Approval of drug labeling by the US Food and Drug Administration (FDA)
is an important concern for physicians and patients in the United States.
Polidocanol is the most widely used sclerosant in most countries,
including the United States, but the agent has not been approved by the
FDA. Sotradecol, sodium morrhuate, and ethanolamine oleate all were
developed prior to the establishment of the FDA. These agents have never
been submitted to the FDA for approval, but they are available in the
United States as grandfathered agents. Hypertonic saline is not approved
for use as a sclerosant but is available as an abortifacient.
The safety of sclerosing agents in pregnancy has not been established.
Surgical therapy: The primary goal of surgical therapy
is to improve venous circulation by correcting venous insufficiency
through the removal of major reflux pathways. Common surgical approaches
to varicose disease include vein stripping with flush ligation of the SFJ
and all tributaries, avulsion phlebectomy performed through
microincisions, endovenous RF thermal ablation, and endovenous laser
thermal ablation. Smaller veins are surgically treated by microincisional
phlebectomy, and residual telangiectasias are managed by sclerotherapy.
Preoperative details: A careful history and physical
examination, including continuous-wave Doppler, are essential to
developing an appropriate diagnosis and treatment plan. All major reflux
pathways are mapped using color-flow duplex ultrasound, and surface
vessels to be removed are indicated with a skin marker.

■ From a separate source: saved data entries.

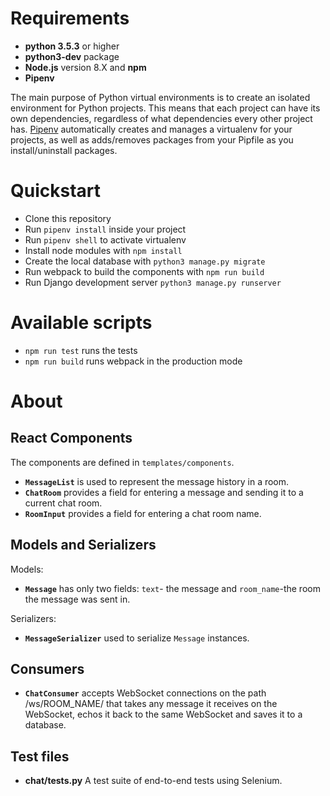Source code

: # Requirements

* **python 3.5.3** or higher
* **python3-dev** package
* **Node.js** version 8.X and **npm**
* **Pipenv**

The main purpose of Python virtual environments is to create an isolated environment for Python projects. This means that each project can have its own dependencies, regardless of what dependencies every other project has. [Pipenv](https://pipenv.readthedocs.io/en/latest/) automatically creates and manages a virtualenv for your projects, as well as adds/removes packages from your Pipfile as you install/uninstall packages.

# Quickstart
* Сlone this repository
* Run `pipenv install` inside your project
* Run `pipenv shell` to activate virtualenv
* Install node modules with `npm install`
* Create the local database with `python3 manage.py migrate`
* Run webpack to build the components with `npm run build`
* Run Django development server `python3 manage.py runserver`

# Available scripts
* `npm run test` runs the tests
* `npm run build` runs webpack in the production mode

#  About
React Components
-
The components are defined in `templates/components`.
* **`MessageList`** is used to represent the message history in a room.
* **`ChatRoom`** provides a field for entering a message and sending it to a current chat room.
* **`RoomInput`** provides a field for entering a chat room name.

Models and Serializers
-
Models:
* **`Message`** has only two fields: `text`- the message and `room_name`-the room the message was sent in.

Serializers:
* **`MessageSerializer`** used to serialize `Message` instances.

Consumers
-
* **`ChatConsumer`** accepts WebSocket connections on the path /ws/ROOM_NAME/ that takes any message it receives on the WebSocket, echos it back to the same WebSocket and saves it to a database.

Test files
---

* **chat/tests.py** A test suite of end-to-end tests using Selenium.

A correct diagnosis of superficial venous insufficiency is essential.
Veins should be treated only if they are incompetent and if a normal
collateral pathway exits. Removal of a saphenous vein with a competent
termination will not aid in the management of nontruncal tributary
varices.
Intraoperative details: Stripping and ambulatory
phlebectomy are traditional approaches to the ablation of venous reflux,
but several recently introduced techniques, including endovenous laser
therapy and RF ablation therapy, offer a potentially less-invasive
approach as compared to saphenofemoral ligation and stripping or
phlebectomy. The procedures are very similar technically but use different
types of equipment to deliver thermal energy to the vessel.
Endovenous laser
Radiofrequency ablation
Ambulatory phlebectomy
Saphenectomy
High ligation without saphenectomy has a high rate of early recurrent
reflux through the same incompetent vein, but saphenectomy guarantees the
elimination of axial reflux through the vein that has been removed.

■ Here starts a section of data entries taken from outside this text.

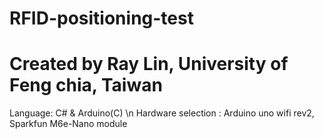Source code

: # RFID-positioning-test
# Created by Ray Lin, University of Feng chia, Taiwan
Language: C# & Arduino(C)
\n Hardware selection : Arduino uno wifi rev2, Sparkfun M6e-Nano module
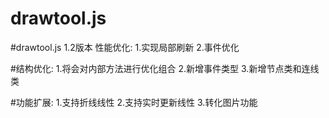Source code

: # drawtool.js 

#drawtool.js 1.2版本
性能优化:
1.实现局部刷新
2.事件优化

#结构优化:
1.将会对内部方法进行优化组合
2.新增事件类型
3.新增节点类和连线类

#功能扩展:
1.支持折线线性
2.支持实时更新线性
3.转化图片功能





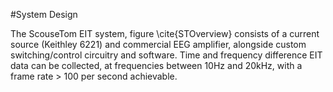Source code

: #System Design

The ScouseTom EIT system, figure \cite{STOverview} consists of a current source (Keithley 6221) and commercial EEG amplifier, alongside custom switching/control circuitry and software. Time and frequency difference EIT data can be collected, at frequencies between 10Hz and 20kHz, with a frame rate > 100 per second achievable.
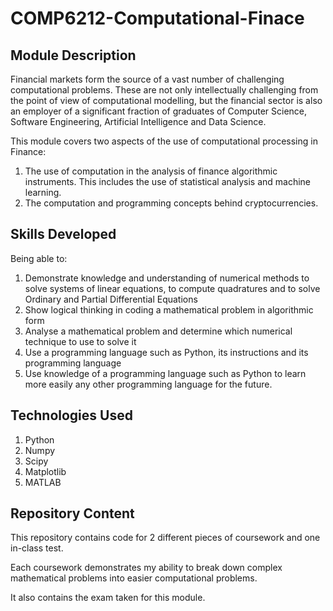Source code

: # COMP6212-Computational-Finace

## Module Description

Financial markets form the source of a vast number of challenging computational problems. These are not only intellectually challenging from the point of view of computational modelling, but the financial sector is also an employer of a significant fraction of graduates of Computer Science, Software Engineering, Artificial Intelligence and Data Science.

This module covers two aspects of the use of computational processing in Finance: 
1. The use of computation in the analysis of finance algorithmic instruments. This includes the use of statistical analysis and machine learning. 
2. The computation and programming concepts behind cryptocurrencies.

## Skills Developed

Being able to:

1. Demonstrate knowledge and understanding of numerical methods to solve systems of linear equations, to compute quadratures and to solve Ordinary and Partial Differential Equations
2. Show logical thinking in coding a mathematical problem in algorithmic form
3. Analyse a mathematical problem and determine which numerical technique to use to solve it
4. Use a programming language such as Python, its instructions and its programming language
5. Use knowledge of a programming language such as Python to learn more easily any other programming language for the future.

## Technologies Used

1. Python
2. Numpy
3. Scipy
4. Matplotlib
5. MATLAB

## Repository Content

This repository contains code for 2 different pieces of coursework and one in-class test.

Each coursework demonstrates my ability to break down complex mathematical problems into easier computational problems.

It also contains the exam taken for this module.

Saphenous veins that have been removed do not grow back, but accessory
veins, collateral veins, and tributary veins can dilate rapidly under the
influence of high pressure and can appear in the same distribution as the
vein that has been removed.
The most popular technique for saphenectomy today uses an internal
stripping tool and an invagination technique to invert the vessel and pull
it through itself using endovenous traction, reducing the likelihood of
injury to adjacent structures (see Images 5-6).

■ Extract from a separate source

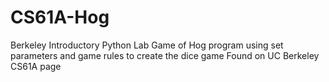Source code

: # CS61A-Hog
Berkeley Introductory Python Lab
Game of Hog program using set parameters and game rules to create the dice game
Found on UC Berkeley CS61A page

For removal of the GSV, a 2- to 3-cm incision is made at the groin crease
beginning at the femoral artery and extending medially, and the SFJ is
exposed by dissection.
Before stripping the GSV, all tributaries of the SFJ must be identified
and flush-ligated to minimize the incidence of early recurrence. After
ligation and division of the junction, the stripping instrument (usually a
stiff but flexible length of wire or plastic) is passed into the GSV at
the groin and threaded through the incompetent vein distally to the level
of the upper calf. The stripper is brought out through a small incision (5
mm or smaller) approximately 1 cm from the tibial tuberosity at the knee.
An inverting head is attached to the stripper at the groin and is secured
to the proximal end of the vein. The vessel is then inverted into itself,
tearing away from each tributary and perforator as the stripper is pulled
downward through the leg and out through the incision in the upper calf.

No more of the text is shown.